Collected data
◆ ◆ ◆
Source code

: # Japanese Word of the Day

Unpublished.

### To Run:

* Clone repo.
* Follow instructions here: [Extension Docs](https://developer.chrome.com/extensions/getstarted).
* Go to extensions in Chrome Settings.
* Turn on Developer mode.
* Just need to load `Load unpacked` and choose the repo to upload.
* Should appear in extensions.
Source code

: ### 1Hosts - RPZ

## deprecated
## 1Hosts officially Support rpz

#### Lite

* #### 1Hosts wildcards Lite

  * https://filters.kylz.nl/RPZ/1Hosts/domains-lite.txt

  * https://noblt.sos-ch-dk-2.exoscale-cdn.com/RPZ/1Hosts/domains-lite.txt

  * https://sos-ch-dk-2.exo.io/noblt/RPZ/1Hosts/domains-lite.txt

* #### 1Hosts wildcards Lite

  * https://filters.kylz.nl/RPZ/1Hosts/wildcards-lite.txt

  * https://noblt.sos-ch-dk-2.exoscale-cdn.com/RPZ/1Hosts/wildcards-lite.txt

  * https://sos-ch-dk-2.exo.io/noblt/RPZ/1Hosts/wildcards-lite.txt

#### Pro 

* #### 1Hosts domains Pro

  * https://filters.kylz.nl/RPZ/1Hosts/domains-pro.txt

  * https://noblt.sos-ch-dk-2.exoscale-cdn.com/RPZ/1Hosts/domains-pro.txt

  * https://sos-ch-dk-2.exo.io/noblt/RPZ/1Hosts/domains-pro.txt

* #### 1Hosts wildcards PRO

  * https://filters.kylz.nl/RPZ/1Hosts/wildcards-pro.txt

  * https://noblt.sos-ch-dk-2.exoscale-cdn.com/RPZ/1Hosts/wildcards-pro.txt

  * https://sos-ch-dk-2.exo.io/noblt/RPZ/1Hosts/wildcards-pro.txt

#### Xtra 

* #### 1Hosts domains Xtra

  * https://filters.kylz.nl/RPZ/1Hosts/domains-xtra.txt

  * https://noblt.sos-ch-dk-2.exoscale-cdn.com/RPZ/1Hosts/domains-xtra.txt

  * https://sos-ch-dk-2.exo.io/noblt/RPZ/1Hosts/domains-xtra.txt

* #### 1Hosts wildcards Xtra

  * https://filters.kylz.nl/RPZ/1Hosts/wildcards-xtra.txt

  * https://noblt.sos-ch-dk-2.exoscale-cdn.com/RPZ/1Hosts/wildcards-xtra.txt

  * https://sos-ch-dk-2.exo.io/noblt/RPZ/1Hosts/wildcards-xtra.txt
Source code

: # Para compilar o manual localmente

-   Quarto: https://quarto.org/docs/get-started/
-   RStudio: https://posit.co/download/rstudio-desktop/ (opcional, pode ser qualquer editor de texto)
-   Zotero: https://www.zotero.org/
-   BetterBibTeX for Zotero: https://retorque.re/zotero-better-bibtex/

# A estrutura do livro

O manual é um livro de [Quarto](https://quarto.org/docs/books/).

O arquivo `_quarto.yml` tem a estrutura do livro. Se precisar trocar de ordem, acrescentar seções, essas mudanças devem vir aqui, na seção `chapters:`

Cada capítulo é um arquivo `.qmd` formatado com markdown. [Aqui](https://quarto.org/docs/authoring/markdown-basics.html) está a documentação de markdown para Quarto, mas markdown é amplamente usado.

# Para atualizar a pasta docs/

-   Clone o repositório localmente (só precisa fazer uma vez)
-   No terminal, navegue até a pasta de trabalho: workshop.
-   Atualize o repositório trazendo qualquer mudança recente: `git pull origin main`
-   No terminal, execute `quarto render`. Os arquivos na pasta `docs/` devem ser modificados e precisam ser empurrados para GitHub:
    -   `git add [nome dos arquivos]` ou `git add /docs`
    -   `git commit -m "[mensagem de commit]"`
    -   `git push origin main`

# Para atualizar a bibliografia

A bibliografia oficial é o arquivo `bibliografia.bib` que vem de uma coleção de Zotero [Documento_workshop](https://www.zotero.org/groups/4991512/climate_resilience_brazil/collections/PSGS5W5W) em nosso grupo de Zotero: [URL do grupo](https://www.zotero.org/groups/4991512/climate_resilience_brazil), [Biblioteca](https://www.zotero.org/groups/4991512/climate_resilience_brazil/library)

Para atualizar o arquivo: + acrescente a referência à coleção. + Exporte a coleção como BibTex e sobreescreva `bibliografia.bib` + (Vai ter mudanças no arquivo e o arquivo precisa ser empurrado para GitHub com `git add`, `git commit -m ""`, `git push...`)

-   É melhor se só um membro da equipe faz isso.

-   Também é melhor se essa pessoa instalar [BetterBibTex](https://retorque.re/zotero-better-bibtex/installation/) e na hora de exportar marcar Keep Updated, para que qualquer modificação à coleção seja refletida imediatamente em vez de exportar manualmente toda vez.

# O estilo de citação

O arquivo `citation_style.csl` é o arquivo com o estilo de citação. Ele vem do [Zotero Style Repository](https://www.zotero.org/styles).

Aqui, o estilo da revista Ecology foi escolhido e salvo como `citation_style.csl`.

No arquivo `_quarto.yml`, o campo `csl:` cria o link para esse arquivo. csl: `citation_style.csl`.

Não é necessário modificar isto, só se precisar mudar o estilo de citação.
◆ ◆ ◆
What the task asks.
In the entries above, locate every line with the word "arquivos" and copy it.

Answer section.
-   No terminal, execute `quarto render`. Os arquivos na pasta `docs/` devem ser modificados e precisam ser empurrados para GitHub:
    -   `git add [nome dos arquivos]` ou `git add /docs`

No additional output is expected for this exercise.